The Road Ahead for Hortonworks and Hadoop
I recently delivered a webinar entitled “Hortonworks State of the Union”. For those new to Apache Hadoop, I covered a brief history of Hadoop and Hortonworks’ role within the open source community. We also covered how the platform services, data services, and operational services required to enable Hadoop as an enterprise-viable platform evolved in 2012.
Finally, we discussed the important progress made on deeply integrating Hadoop within next-generation data architectures in a way that makes sense for the enterprise. Our partnership with Teradata provides a great example of how deep integration of BOTH the data services (via Apache HCatalog) AND the operational services (via Apache Ambari’s REST APIs) can deliver value in a way that addresses mainstream enterprise needs while preserving existing investments.
If 2012 was a big year for Hadoop and big data, then 2013 should be HUGE.
As we enter 2013, I believe Hadoop has “crossed the chasm” from a framework for early adopters and technology enthusiasts to a strategic data platform embraced by early majority and pragmatic adopters. CTOs and CIOs across mainstream enterprises want to improve the performance of their companies and unlock new business opportunities, and they realize that including Hadoop as a deeply integrated “plus 1” to their data architectures provides them the fastest path to their goals while maximizing their existing investments.
The other side of the chasm is where vertical solutions (or “bowling pins” as Geoffrey Moore refers to them in his book) emerge in earnest. While we, Hortonworks, are interested in serving the needs of these vertical solutions, as an open source software infrastructure company we are keenly interested in identifying and enabling horizontal patterns of use that unlock Hadoop’s value for the widest range of use cases.
Refine, Explore, Enrich
- Refine is about capturing all sorts of data sources into a platform where that data can then be refined into formats that are more easily shared with downstream systems such as a Data Warehouse.
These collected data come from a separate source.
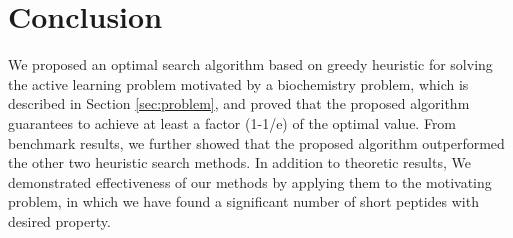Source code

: \documentclass[opre,nonblindrev]{informs3} %
\begin{document}
\section{Conclusion}
We proposed an optimal search algorithm based on greedy heuristic for solving the active learning problem motivated by a biochemistry problem, which is described in Section \ref{sec:problem}, and proved that the proposed algorithm guarantees to achieve at least a factor (1-1/e) of the optimal value. From benchmark results, we further showed that the proposed algorithm outperformed the other two heuristic search methods. In addition to theoretic results, We demonstrated
effectiveness of our methods by applying them to the motivating problem, in which we have found a significant number of short peptides with desired property.
%
%
%










\end{document}
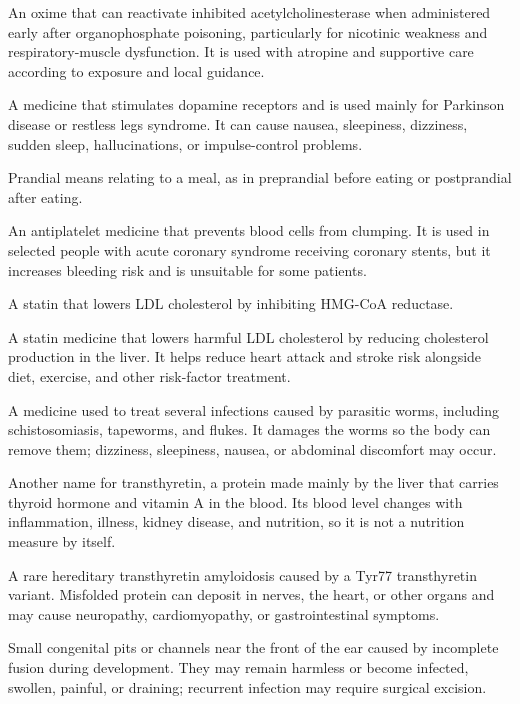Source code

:  An oxime that can reactivate inhibited acetylcholinesterase when administered early
after organophosphate poisoning, particularly for nicotinic weakness and
respiratory-muscle dysfunction. It is used with atropine and supportive care according
to exposure and local guidance.

 A medicine that stimulates dopamine receptors and is used mainly for Parkinson disease or restless legs syndrome. It can cause nausea, sleepiness, dizziness, sudden sleep, hallucinations, or impulse-control problems.

 Prandial means relating to a meal, as in preprandial before eating or postprandial after eating.

 An antiplatelet medicine that prevents blood cells from clumping. It is used in selected people with acute coronary syndrome receiving coronary stents, but it increases bleeding risk and is unsuitable for some patients.

 A statin that lowers LDL cholesterol by inhibiting HMG-CoA reductase.

 A statin medicine that lowers harmful LDL cholesterol by reducing cholesterol production in the liver. It helps reduce heart attack and stroke risk alongside diet, exercise, and other risk-factor treatment.

 A medicine used to treat several infections caused by parasitic worms, including schistosomiasis, tapeworms, and flukes. It damages the worms so the body can remove them; dizziness, sleepiness, nausea, or abdominal discomfort may occur.

 Another name for transthyretin, a protein made mainly by the liver that carries thyroid hormone and vitamin A in the blood. Its blood level changes with inflammation, illness, kidney disease, and nutrition, so it is not a nutrition measure by itself.

 A rare hereditary transthyretin amyloidosis caused by a Tyr77 transthyretin variant. Misfolded protein can deposit in nerves, the heart, or other organs and may cause neuropathy, cardiomyopathy, or gastrointestinal symptoms.

 Small congenital pits or channels near the front of the ear caused by incomplete fusion during development. They may remain harmless or become infected, swollen, painful, or draining; recurrent infection may require surgical excision.

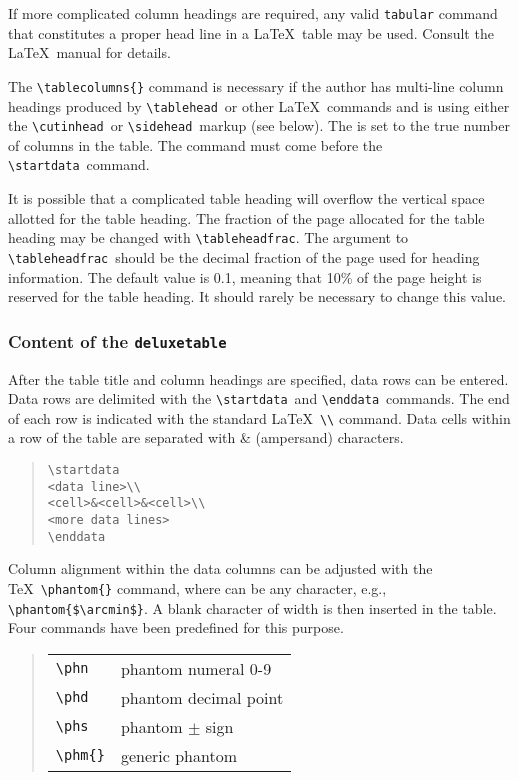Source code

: \documentclass[preprint2]{aastex}
\begin{document}
If more complicated column headings are required, 
any valid \texttt{tabular} command that constitutes a proper 
head line in a \LaTeX\ table may be used. 
Consult the \LaTeX\ manual \citep{Lamport} for details. 
 
The \verb"\tablecolumns{"\verb"}" command 
is necessary if the author has 
multi-line column headings produced by \verb"\tablehead"\ 
 or other \LaTeX\ 
commands and is using either the \verb"\cutinhead"\ 
 or \verb"\sidehead"\ 
markup (see below).  The  is 
set to the true number of columns in the 
table.  The command must come before the \verb"\startdata"\ 
 command. 
 
It is possible that a complicated table heading will overflow 
the vertical space allotted for the table heading. 
The fraction of the page allocated 
for the table heading may be changed with \verb"\tableheadfrac". 
The  argument to \verb"\tableheadfrac"\ 
 should be the 
decimal fraction of the page used for heading information. 
The default value is 0.1, meaning that 10\% of the page height 
is reserved for the table heading.  It should rarely be necessary 
to change this value. 
 
\subsubsection{Content of the {\tt deluxetable}} 
 
After the table title and column headings are specified, 
data rows can be entered. 
Data rows are delimited with the \verb"\startdata"\ 
 and \verb"\enddata"\ 
 commands. 
The end of each row is indicated with the standard \LaTeX\ \verb"\\" command. 
Data cells within a row of the table are separated with \& (ampersand) characters. 
\begin{quote} 
\begin{verbatim} 
\startdata 
<data line>\\ 
<cell>&<cell>&<cell>\\ 
<more data lines> 
\enddata 
\end{verbatim} 
\end{quote} 
 
Column alignment within the data columns can be adjusted with the \TeX\ 
\verb"\phantom{"\verb"}" command, 
where  can be any character, e.g., \verb"\phantom{$\arcmin$}". 
A blank character of width  is then inserted in the table. 
Four commands have been predefined for this purpose. 
\begin{quote} 
\begin{tabular}{l@{\quad}p{2in}} 
{\verb"\phn"%
} & {phantom numeral 0-9}\\ 
{\verb"\phd"%
} & {phantom decimal point}\\ 
{\verb"\phs"%
} & {phantom $\pm$ sign}\\ 
{\verb"\phm{"\m{string}\verb"}"} & {generic phantom}\\ 
\end{tabular} 
\end{quote} 
 
\end{document}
- Explore is about interactively surfing through these new lakes of data and unlocking opportunities for business value through the use of new and existing Business Intelligence (BI) tools.
- Enrich is about creating and deploying advanced analytics in a way that makes online applications, such as mobile commerce applications, more “intelligent” with respect to the experience delivered.
The key point to reiterate is that Hadoop is an important “plus 1” in next-generation data architectures powering these use cases.
So What’s in Store for 2013?
Our focus from 2012 continues into 2013: a) make Hadoop an enterprise-viable platform that’s easy to use and consume by the enterprise while b) ensuring the platform is interoperable with the broader data ecosystem. With that said, I outlined a range of initiatives that we, Hortonworks, will be focused on in our efforts within the open source community: Interactive Query, Business Continuity (DR, Snapshots, etc.), Secure Access, as well as ongoing investments in Data Integration, Management (i.e. Ambari), and Online Data (i.e. HBase). We will be working in other areas, of course, but these are the key focus areas that our enterprise customers are interested in.
Since the topic of Interactive Query is fairly popular these days, let me share some quick thoughts. Over the past few years, Apache Hive has matured into the de-facto SQL interface to Hadoop data. Many of the top BI vendors support Hive today, and based on our customer interactions, more than 50% of Hadoop use cases depend on Hive for operational data processing and BI use cases. That said, Hive needs work to support human interactive BI use cases such as visualization and parameterized reporting.
Rather than abandon the Apache Hive community, Hortonworks is focused on working in the community to optimize Hive’s ability to serve big data exploration and interactive query in support of important BI use cases. Moreover, we are focused on enabling Hive to take advantage of YARN in Apache Hadoop 2.0, which will help ensure fast query workloads don’t compete for resources with the other jobs running in the cluster. Enabling Hadoop to predictably support enterprise workloads that span Batch, Interactive, and Online use cases is an important area of focus for us.
Over the coming weeks, we will roll out webinars and blog posts that cover each of our initiatives in more detail. Also, we expect to demonstrate some of the fruits of the labor at the Hadoop Summit in Amsterdam in March.
2013 should prove to be a fun and productive year!